#### Exercise prompt:
Copy out each line featuring the string "array" from the entries beneath.

#### Exercise input:
━━━
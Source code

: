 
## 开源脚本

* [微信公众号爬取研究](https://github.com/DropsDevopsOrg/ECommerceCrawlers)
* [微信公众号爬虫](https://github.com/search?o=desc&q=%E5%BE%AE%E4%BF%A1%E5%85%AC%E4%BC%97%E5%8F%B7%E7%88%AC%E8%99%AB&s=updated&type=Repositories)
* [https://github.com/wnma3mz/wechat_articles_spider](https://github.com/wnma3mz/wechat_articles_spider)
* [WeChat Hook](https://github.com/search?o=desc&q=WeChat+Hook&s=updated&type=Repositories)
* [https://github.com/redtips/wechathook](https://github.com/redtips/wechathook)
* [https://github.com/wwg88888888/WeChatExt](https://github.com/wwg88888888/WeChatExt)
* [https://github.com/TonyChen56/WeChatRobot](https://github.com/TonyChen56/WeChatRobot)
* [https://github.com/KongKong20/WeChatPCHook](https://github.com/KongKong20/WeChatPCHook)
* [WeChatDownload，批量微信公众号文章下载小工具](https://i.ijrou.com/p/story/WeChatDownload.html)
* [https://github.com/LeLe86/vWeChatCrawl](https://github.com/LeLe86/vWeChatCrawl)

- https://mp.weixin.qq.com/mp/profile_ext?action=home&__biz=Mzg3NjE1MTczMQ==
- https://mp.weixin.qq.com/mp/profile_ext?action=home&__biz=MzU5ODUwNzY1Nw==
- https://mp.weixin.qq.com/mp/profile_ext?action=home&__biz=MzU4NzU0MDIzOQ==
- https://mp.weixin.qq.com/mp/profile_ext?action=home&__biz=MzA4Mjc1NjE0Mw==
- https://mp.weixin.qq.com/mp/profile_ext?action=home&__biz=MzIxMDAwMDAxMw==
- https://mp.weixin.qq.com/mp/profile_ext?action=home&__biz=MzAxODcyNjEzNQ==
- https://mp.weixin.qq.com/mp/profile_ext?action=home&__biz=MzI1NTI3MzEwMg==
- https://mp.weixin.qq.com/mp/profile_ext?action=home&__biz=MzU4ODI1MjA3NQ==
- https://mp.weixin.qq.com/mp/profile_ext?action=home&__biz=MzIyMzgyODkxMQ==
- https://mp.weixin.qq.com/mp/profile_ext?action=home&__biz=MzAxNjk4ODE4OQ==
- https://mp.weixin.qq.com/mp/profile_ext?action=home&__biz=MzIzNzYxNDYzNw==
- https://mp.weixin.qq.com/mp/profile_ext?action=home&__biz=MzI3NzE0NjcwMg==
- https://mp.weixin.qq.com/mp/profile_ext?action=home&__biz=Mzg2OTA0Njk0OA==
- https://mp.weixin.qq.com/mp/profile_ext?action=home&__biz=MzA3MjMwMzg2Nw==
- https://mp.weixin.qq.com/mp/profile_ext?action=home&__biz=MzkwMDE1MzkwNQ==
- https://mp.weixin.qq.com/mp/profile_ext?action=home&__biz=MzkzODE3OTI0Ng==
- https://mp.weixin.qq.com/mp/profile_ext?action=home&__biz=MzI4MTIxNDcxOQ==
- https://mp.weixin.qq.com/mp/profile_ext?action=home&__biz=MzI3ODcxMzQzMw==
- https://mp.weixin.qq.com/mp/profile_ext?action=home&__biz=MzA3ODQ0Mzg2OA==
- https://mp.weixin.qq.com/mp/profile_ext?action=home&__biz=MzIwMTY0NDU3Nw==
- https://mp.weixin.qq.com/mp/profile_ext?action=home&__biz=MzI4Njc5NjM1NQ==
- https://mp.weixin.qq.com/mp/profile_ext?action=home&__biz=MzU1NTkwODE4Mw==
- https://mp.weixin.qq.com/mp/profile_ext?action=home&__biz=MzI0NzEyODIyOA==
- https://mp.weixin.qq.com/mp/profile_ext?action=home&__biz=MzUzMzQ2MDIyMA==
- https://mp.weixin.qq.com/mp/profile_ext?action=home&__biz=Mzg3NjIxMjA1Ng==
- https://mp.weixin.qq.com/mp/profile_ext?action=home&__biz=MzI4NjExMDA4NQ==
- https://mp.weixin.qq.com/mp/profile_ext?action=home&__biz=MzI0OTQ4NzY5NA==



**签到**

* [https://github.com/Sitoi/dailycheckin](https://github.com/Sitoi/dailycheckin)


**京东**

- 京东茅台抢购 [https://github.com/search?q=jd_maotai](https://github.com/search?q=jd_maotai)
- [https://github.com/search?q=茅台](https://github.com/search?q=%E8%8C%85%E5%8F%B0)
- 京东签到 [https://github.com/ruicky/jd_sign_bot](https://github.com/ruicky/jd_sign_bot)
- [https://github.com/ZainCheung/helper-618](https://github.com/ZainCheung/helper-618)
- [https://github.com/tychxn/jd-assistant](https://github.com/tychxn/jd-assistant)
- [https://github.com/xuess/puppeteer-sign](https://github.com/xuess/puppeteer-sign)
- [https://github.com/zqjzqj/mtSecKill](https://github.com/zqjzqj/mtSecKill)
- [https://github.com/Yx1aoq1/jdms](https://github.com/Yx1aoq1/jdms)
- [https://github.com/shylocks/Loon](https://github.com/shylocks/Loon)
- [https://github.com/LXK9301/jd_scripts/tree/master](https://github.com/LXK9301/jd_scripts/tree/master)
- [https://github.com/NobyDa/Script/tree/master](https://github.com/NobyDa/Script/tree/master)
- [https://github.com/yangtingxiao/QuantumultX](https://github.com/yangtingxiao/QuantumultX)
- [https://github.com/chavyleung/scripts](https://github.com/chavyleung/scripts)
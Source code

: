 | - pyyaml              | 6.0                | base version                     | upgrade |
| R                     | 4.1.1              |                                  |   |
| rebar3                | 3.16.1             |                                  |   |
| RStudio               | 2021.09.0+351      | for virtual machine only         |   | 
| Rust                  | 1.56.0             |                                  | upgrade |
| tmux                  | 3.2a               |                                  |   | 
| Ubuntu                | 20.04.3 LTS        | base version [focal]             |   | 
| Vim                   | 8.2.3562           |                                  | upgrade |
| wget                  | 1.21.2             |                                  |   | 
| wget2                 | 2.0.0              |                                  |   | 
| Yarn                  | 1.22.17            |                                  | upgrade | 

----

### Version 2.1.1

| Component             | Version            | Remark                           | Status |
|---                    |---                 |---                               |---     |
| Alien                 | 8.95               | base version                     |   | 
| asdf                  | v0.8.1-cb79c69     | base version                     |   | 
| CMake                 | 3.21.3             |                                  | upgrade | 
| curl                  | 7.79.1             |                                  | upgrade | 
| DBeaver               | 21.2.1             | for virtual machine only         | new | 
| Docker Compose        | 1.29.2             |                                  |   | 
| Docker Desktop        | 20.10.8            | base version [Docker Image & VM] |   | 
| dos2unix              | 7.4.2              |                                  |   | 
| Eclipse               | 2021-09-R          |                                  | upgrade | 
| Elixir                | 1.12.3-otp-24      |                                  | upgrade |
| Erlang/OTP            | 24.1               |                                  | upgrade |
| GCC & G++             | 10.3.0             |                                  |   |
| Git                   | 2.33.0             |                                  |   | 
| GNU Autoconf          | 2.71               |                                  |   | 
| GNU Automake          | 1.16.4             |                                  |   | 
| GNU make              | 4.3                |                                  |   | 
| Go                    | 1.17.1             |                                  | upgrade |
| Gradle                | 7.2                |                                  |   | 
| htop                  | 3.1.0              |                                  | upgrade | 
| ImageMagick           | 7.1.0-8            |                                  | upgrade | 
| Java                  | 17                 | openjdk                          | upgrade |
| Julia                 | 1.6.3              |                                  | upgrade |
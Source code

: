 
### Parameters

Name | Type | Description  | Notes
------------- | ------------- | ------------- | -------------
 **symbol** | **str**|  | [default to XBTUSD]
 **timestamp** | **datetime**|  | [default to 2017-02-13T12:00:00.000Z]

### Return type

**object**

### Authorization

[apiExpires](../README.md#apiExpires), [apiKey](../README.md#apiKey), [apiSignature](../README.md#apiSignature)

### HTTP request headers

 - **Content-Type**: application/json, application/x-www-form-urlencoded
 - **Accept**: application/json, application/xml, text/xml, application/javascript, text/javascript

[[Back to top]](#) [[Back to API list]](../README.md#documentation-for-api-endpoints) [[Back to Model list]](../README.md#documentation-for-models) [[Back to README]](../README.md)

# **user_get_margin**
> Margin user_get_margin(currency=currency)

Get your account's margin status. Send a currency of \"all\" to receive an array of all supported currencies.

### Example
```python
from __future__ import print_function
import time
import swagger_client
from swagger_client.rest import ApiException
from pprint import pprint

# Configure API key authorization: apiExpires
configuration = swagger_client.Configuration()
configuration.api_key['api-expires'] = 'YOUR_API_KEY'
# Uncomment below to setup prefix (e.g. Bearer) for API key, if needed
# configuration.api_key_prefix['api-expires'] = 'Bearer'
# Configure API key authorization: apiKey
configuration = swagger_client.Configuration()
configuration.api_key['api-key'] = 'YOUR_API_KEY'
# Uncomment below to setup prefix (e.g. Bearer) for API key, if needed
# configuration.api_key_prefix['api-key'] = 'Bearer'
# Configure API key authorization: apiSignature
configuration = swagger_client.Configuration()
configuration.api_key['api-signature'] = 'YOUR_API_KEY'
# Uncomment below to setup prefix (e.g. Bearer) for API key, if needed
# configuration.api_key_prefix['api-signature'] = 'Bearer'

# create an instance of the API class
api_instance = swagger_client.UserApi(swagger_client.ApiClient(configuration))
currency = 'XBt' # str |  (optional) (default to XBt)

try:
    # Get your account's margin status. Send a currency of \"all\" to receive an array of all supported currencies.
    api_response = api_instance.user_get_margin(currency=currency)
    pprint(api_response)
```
━━━
#### Reply:
Get your account's margin status. Send a currency of \"all\" to receive an array of all supported currencies.
    # Get your account's margin status. Send a currency of \"all\" to receive an array of all supported currencies.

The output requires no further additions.